THE GETAWAY (DIARY OF A WIMPY KID #12) by Jeff Kinney from Amulet (November 7th) Greg Heffley and his family are getting out of town. With the cold weather and the stress of the approaching holiday season, the Heffleys decide to escape to a tropical island resort for some much-needed rest and relaxation. A few days in paradise should do wonders for Greg and his frazzled family. But the Heffleys soon discover that paradise isn’t everything it’s cracked up to be. Sun poisoning, stomach troubles, and venomous critters all threaten to ruin the family’s vacation. Can their trip be saved, or will this island getaway end in disaster?

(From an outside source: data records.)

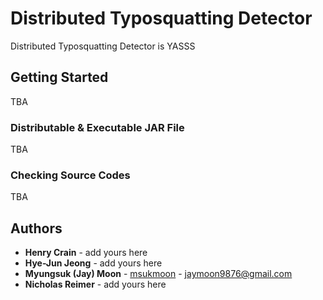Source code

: # Distributed Typosquatting Detector

Distributed Typosquatting Detector is YASSS

## Getting Started

TBA

### Distributable & Executable JAR File

TBA

### Checking Source Codes

TBA

## Authors

* **Henry Crain** - add yours here
* **Hye-Jun Jeong** - add yours here
* **Myungsuk (Jay) Moon** - [msukmoon](https://github.com/msukmoon) - jaymoon9876@gmail.com
* **Nicholas Reimer** - add yours here
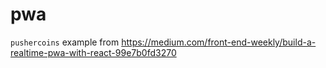 # pwa

`pushercoins` example from https://medium.com/front-end-weekly/build-a-realtime-pwa-with-react-99e7b0fd3270
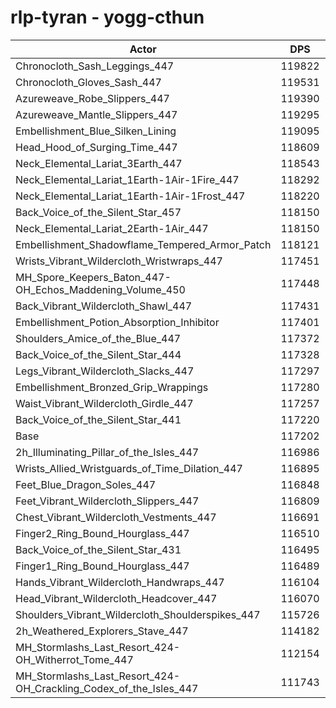 # rlp-tyran - yogg-cthun
| Actor | DPS | Increase |
|---|:---:|:---:|
|Chronocloth_Sash_Leggings_447|119822|2.24%|
|Chronocloth_Gloves_Sash_447|119531|1.99%|
|Azureweave_Robe_Slippers_447|119390|1.87%|
|Azureweave_Mantle_Slippers_447|119295|1.79%|
|Embellishment_Blue_Silken_Lining|119095|1.62%|
|Head_Hood_of_Surging_Time_447|118609|1.20%|
|Neck_Elemental_Lariat_3Earth_447|118543|1.14%|
|Neck_Elemental_Lariat_1Earth-1Air-1Fire_447|118292|0.93%|
|Neck_Elemental_Lariat_1Earth-1Air-1Frost_447|118220|0.87%|
|Back_Voice_of_the_Silent_Star_457|118150|0.81%|
|Neck_Elemental_Lariat_2Earth-1Air_447|118150|0.81%|
|Embellishment_Shadowflame_Tempered_Armor_Patch|118121|0.78%|
|Wrists_Vibrant_Wildercloth_Wristwraps_447|117451|0.21%|
|MH_Spore_Keepers_Baton_447-OH_Echos_Maddening_Volume_450|117448|0.21%|
|Back_Vibrant_Wildercloth_Shawl_447|117431|0.20%|
|Embellishment_Potion_Absorption_Inhibitor|117401|0.17%|
|Shoulders_Amice_of_the_Blue_447|117372|0.15%|
|Back_Voice_of_the_Silent_Star_444|117328|0.11%|
|Legs_Vibrant_Wildercloth_Slacks_447|117297|0.08%|
|Embellishment_Bronzed_Grip_Wrappings|117280|0.07%|
|Waist_Vibrant_Wildercloth_Girdle_447|117257|0.05%|
|Back_Voice_of_the_Silent_Star_441|117220|0.02%|
|Base|117202|0.00%|
|2h_Illuminating_Pillar_of_the_Isles_447|116986|-0.18%|
|Wrists_Allied_Wristguards_of_Time_Dilation_447|116895|-0.26%|
|Feet_Blue_Dragon_Soles_447|116848|-0.30%|
|Feet_Vibrant_Wildercloth_Slippers_447|116809|-0.34%|
|Chest_Vibrant_Wildercloth_Vestments_447|116691|-0.44%|
|Finger2_Ring_Bound_Hourglass_447|116510|-0.59%|
|Back_Voice_of_the_Silent_Star_431|116495|-0.60%|
|Finger1_Ring_Bound_Hourglass_447|116489|-0.61%|
|Hands_Vibrant_Wildercloth_Handwraps_447|116104|-0.94%|
|Head_Vibrant_Wildercloth_Headcover_447|116070|-0.97%|
|Shoulders_Vibrant_Wildercloth_Shoulderspikes_447|115726|-1.26%|
|2h_Weathered_Explorers_Stave_447|114182|-2.58%|
|MH_Stormlashs_Last_Resort_424-OH_Witherrot_Tome_447|112154|-4.31%|
|MH_Stormlashs_Last_Resort_424-OH_Crackling_Codex_of_the_Isles_447|111743|-4.66%|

DANIEL COLDSTAR #1 The Relic War by Stel Pavlou from HarperCollins (Novemeber 7th) Below the surface on a forgotten planet, Daniel Coldstar searches for relics from a lost civilization. Daniel has no memory of his past. All he knows is to do his job and fear the masters of the mines.

Until he unearths a relic more powerful than anything he has ever seen. A relic that might help him escape…

What follows is an epic outer space adventure filled with Truth Seekers, anatoms, Leechers, and the evil Sinja who seek to control the universe.

All that stands in their way is a boy named Daniel Coldstar, whose journey will change the galaxy forever.

HOW OSCAR INDIGO BROKE THE UNIVERSE (AND PUT IT BACK TOGETHER AGAIN) by David Teague from HarperCollins (November 7th) Oscar Indigo has never been good at baseball, so naturally he’s nervous when he has to fill in for his team’s injured All-Star, Lourdes. Luckily, Oscar has a mysterious gold watch that can stop time, which he uses to fake a game-winning home run. Now Oscar’s the underdog hero of his town and even Lourdes wants to be his friend.

But the universe is a precarious place, and you can’t just steal time without any consequences. If Oscar doesn’t find a way to return the time he stole, the universe will unwind completely.

Oscar wants nothing more than to ask Lourdes for help, but what would a baseball star like her think of a guy whose fake home run actually destroyed the universe? But as he and Lourdes grow closer, Oscar understands that it isn’t always what you do that makes you special—but who you are. And that confidence just might be the key to fixing the universe.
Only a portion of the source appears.